If Money Rewarded Hard Work, Moms Would Be The Billionaires

From Medium authored by Caitlin Johnstone:

“I was at the supermarket last night, again, fifth time this week, when I bumped into a friend of mine and we had The Christmas Conversation.

Her — “How’s Christmas going?”

Me — “Good! I’ve got most of the presents done and Christmas is at my mum’s this year and she only wants me to do the vegetables. How are you?”

Her — “Oh, terrible, the two little ones still believe and I haven’t even started shopping for that plus it’s my year to have it so I’m out of my mind trying to get the house clean for the big day. I haven’t even got the tree up!”

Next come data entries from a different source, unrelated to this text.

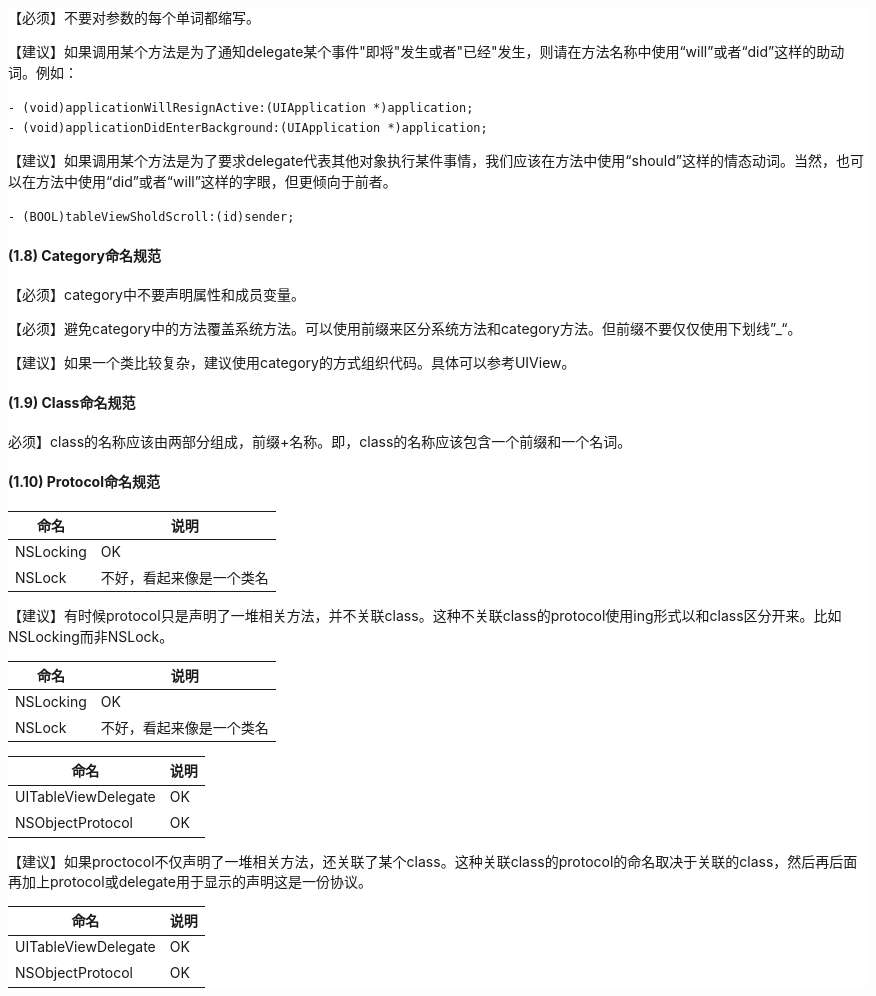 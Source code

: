 【必须】不要对参数的每个单词都缩写。

【建议】如果调用某个方法是为了通知delegate某个事件"即将"发生或者"已经"发生，则请在方法名称中使用“will”或者“did”这样的助动词。例如：

```
- (void)applicationWillResignActive:(UIApplication *)application;
- (void)applicationDidEnterBackground:(UIApplication *)application;
```
【建议】如果调用某个方法是为了要求delegate代表其他对象执行某件事情，我们应该在方法中使用“should”这样的情态动词。当然，也可以在方法中使用“did”或者“will”这样的字眼，但更倾向于前者。

```
- (BOOL)tableViewSholdScroll:(id)sender;
```

#### (1.8) Category命名规范
【必须】category中不要声明属性和成员变量。

【必须】避免category中的方法覆盖系统方法。可以使用前缀来区分系统方法和category方法。但前缀不要仅仅使用下划线”_“。

【建议】如果一个类比较复杂，建议使用category的方式组织代码。具体可以参考UIView。

#### (1.9) Class命名规范
必须】class的名称应该由两部分组成，前缀+名称。即，class的名称应该包含一个前缀和一个名词。

#### (1.10) Protocol命名规范
| 命名 | 说明 | 
| - | - | 
| NSLocking | OK|
| NSLock | 不好，看起来像是一个类名 |

【建议】有时候protocol只是声明了一堆相关方法，并不关联class。这种不关联class的protocol使用ing形式以和class区分开来。比如NSLocking而非NSLock。

| 命名 | 说明 | 
| - | - | 
| NSLocking | OK|
| NSLock | 不好，看起来像是一个类名 |

| 命名 | 说明 | 
| - | - | 
| UITableViewDelegate | OK|
| NSObjectProtocol | OK |

【建议】如果proctocol不仅声明了一堆相关方法，还关联了某个class。这种关联class的protocol的命名取决于关联的class，然后再后面再加上protocol或delegate用于显示的声明这是一份协议。

| 命名 | 说明 | 
| - | - | 
| UITableViewDelegate | OK|
| NSObjectProtocol | OK |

Me — *soothing clucking noises and a friendly rub on the back.*

Ask a woman right now how her Christmas is going and she will almost certainly unfurl her to-do list before your eyes, from the turkey to the costumes for the kids’ concerts. They should call it the Season of To-dos. For women, anyway.

Christmas is the one time of the year when the gender pay gap is an open festering wound. Most of women’s work goes unvalued, unpaid, unseen by the patriarchal valuing system we call money. It’s invisible to money but it’s also pretty invisible even to ourselves. For a woman, it’s just what you do. For men, it’s stuff that just… happens.

Don’t get me wrong, I don’t want to give up being Santa. I love it, I’m good at it, and I still do it for my kids even though they’re way past believing. That doesn’t mean it’s not work and it’s not worth something. People love their work and still get money for it.

(A little aside: isn’t it interesting that the man behind Santa is almost never a man? It’s almost like the patriarchy wants to take the credit for all of women’s work at Christmas time.)

But whoever coined the term “holiday season” was clearly a bloke. It ain’t no holiday. For women, it’s the busiest time of the year.”